Logic design involves turning abstract circuit behavior, most often register transfer level, into meaningful implementation via **logic gates**. This conversion of a circuit's functional design to a representation that can work with logic operators (OR, AND, XOR, NAND, NOT), control flow, and many other important tasks is a standard step in the design cycle of a computer's hardware. This builds the foundations on which more complicated operations, like arithmetic ones (+, -, etc.) can be performed. This area of hardware design shoes that, in essence, circuits are simply complex binary operations that we can implement via the basic aforementioned logical operators.

Logic gate examples, from left to right, top to bottom: AND, NAND, OR, NOR, XOR, and a comporator)

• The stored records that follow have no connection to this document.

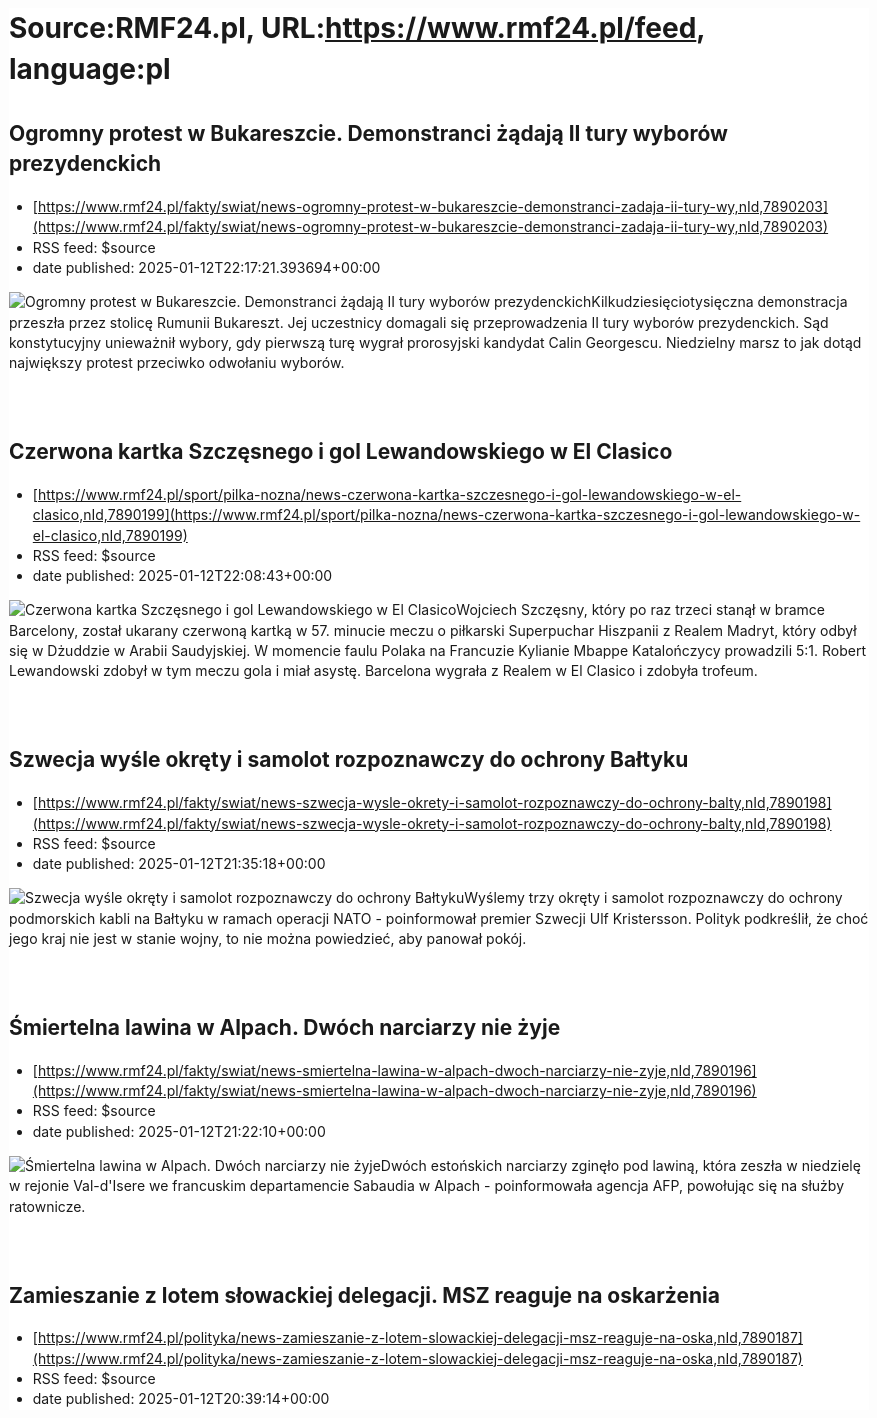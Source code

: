 # Source:RMF24.pl, URL:https://www.rmf24.pl/feed, language:pl

## ​Ogromny protest w Bukareszcie. Demonstranci żądają II tury wyborów prezydenckich
 - [https://www.rmf24.pl/fakty/swiat/news-ogromny-protest-w-bukareszcie-demonstranci-zadaja-ii-tury-wy,nId,7890203](https://www.rmf24.pl/fakty/swiat/news-ogromny-protest-w-bukareszcie-demonstranci-zadaja-ii-tury-wy,nId,7890203)
 - RSS feed: $source
 - date published: 2025-01-12T22:17:21.393694+00:00

<p><a href="https://www.rmf24.pl/fakty/swiat/news-ogromny-protest-w-bukareszcie-demonstranci-zadaja-ii-tury-wy,nId,7890203"><img src="https://interia-s.pluscdn.pl/ogromny-protest-w-bukareszcie-demonstranci-zadaja-ii-tury-wy/000KFK2KRFTSKITO-C307.jpg" alt="​Ogromny protest w Bukareszcie. Demonstranci żądają II tury wyborów prezydenckich" align="left" /></a>Kilkudziesięciotysięczna demonstracja przeszła przez stolicę Rumunii Bukareszt. Jej uczestnicy domagali się przeprowadzenia II tury wyborów prezydenckich. Sąd konstytucyjny unieważnił wybory, gdy pierwszą turę wygrał prorosyjski kandydat Calin Georgescu. Niedzielny marsz to jak dotąd największy protest przeciwko odwołaniu wyborów.</p><br clear="all" />

## Czerwona kartka Szczęsnego i gol Lewandowskiego w El Clasico
 - [https://www.rmf24.pl/sport/pilka-nozna/news-czerwona-kartka-szczesnego-i-gol-lewandowskiego-w-el-clasico,nId,7890199](https://www.rmf24.pl/sport/pilka-nozna/news-czerwona-kartka-szczesnego-i-gol-lewandowskiego-w-el-clasico,nId,7890199)
 - RSS feed: $source
 - date published: 2025-01-12T22:08:43+00:00

<p><a href="https://www.rmf24.pl/sport/pilka-nozna/news-czerwona-kartka-szczesnego-i-gol-lewandowskiego-w-el-clasico,nId,7890199"><img src="https://interia-s.pluscdn.pl/czerwona-kartka-szczesnego-i-gol-lewandowskiego-w-el-clasico/000KFJX7FYNAKY5R-C307.jpg" alt="Czerwona kartka Szczęsnego i gol Lewandowskiego w El Clasico" align="left" /></a>Wojciech Szczęsny, który po raz trzeci stanął w bramce Barcelony, został ukarany czerwoną kartką w 57. minucie meczu o piłkarski Superpuchar Hiszpanii z Realem Madryt, który odbył się w Dżuddzie w Arabii Saudyjskiej. W momencie faulu Polaka na Francuzie Kylianie Mbappe Katalończycy prowadzili 5:1. Robert Lewandowski zdobył w tym meczu gola i miał asystę. Barcelona wygrała z Realem w El Clasico i zdobyła trofeum. </p><br clear="all" />

## Szwecja wyśle okręty i samolot rozpoznawczy do ochrony Bałtyku
 - [https://www.rmf24.pl/fakty/swiat/news-szwecja-wysle-okrety-i-samolot-rozpoznawczy-do-ochrony-balty,nId,7890198](https://www.rmf24.pl/fakty/swiat/news-szwecja-wysle-okrety-i-samolot-rozpoznawczy-do-ochrony-balty,nId,7890198)
 - RSS feed: $source
 - date published: 2025-01-12T21:35:18+00:00

<p><a href="https://www.rmf24.pl/fakty/swiat/news-szwecja-wysle-okrety-i-samolot-rozpoznawczy-do-ochrony-balty,nId,7890198"><img src="https://interia-s.pluscdn.pl/szwecja-wysle-okrety-i-samolot-rozpoznawczy-do-ochrony-balty/000KFJVTDIHTO112-C307.jpg" alt="Szwecja wyśle okręty i samolot rozpoznawczy do ochrony Bałtyku" align="left" /></a>Wyślemy trzy okręty i samolot rozpoznawczy do ochrony podmorskich kabli na Bałtyku w ramach operacji NATO - poinformował premier Szwecji Ulf Kristersson. Polityk podkreślił, że choć jego kraj nie jest w stanie wojny, to nie można powiedzieć, aby panował pokój.</p><br clear="all" />

## Śmiertelna lawina w Alpach. Dwóch narciarzy nie żyje
 - [https://www.rmf24.pl/fakty/swiat/news-smiertelna-lawina-w-alpach-dwoch-narciarzy-nie-zyje,nId,7890196](https://www.rmf24.pl/fakty/swiat/news-smiertelna-lawina-w-alpach-dwoch-narciarzy-nie-zyje,nId,7890196)
 - RSS feed: $source
 - date published: 2025-01-12T21:22:10+00:00

<p><a href="https://www.rmf24.pl/fakty/swiat/news-smiertelna-lawina-w-alpach-dwoch-narciarzy-nie-zyje,nId,7890196"><img src="https://interia-s.pluscdn.pl/smiertelna-lawina-w-alpach-dwoch-narciarzy-nie-zyje/000KFJU3960IML5X-C307.jpg" alt="Śmiertelna lawina w Alpach. Dwóch narciarzy nie żyje" align="left" /></a>​Dwóch estońskich narciarzy zginęło pod lawiną, która zeszła w niedzielę w rejonie Val-d'Isere we francuskim departamencie Sabaudia w Alpach - poinformowała agencja AFP, powołując się na służby ratownicze.</p><br clear="all" />

## Zamieszanie z lotem słowackiej delegacji. MSZ reaguje na oskarżenia
 - [https://www.rmf24.pl/polityka/news-zamieszanie-z-lotem-slowackiej-delegacji-msz-reaguje-na-oska,nId,7890187](https://www.rmf24.pl/polityka/news-zamieszanie-z-lotem-slowackiej-delegacji-msz-reaguje-na-oska,nId,7890187)
 - RSS feed: $source
 - date published: 2025-01-12T20:39:14+00:00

The first step is logic design, then circuit design. In today's world, the logic design step may even be left to the control of a machine, using whichever high-level synthesis tools are appropriate for the circuit's intended behavior. These tools' techniques differ, but common methods and tricks include:

- synthesizing HDLs (VHDL and Verilog included)
- generating bitstreams for programmable logic devices
- creating ASICs

Most commonly, the output of this aspect of electronic design automation is register-transfer-level description. While far from being an accessible programming languages, this is one of the early steps toward moving from a simple flow of current to a fully-programmable computer and so should not be taken for granted.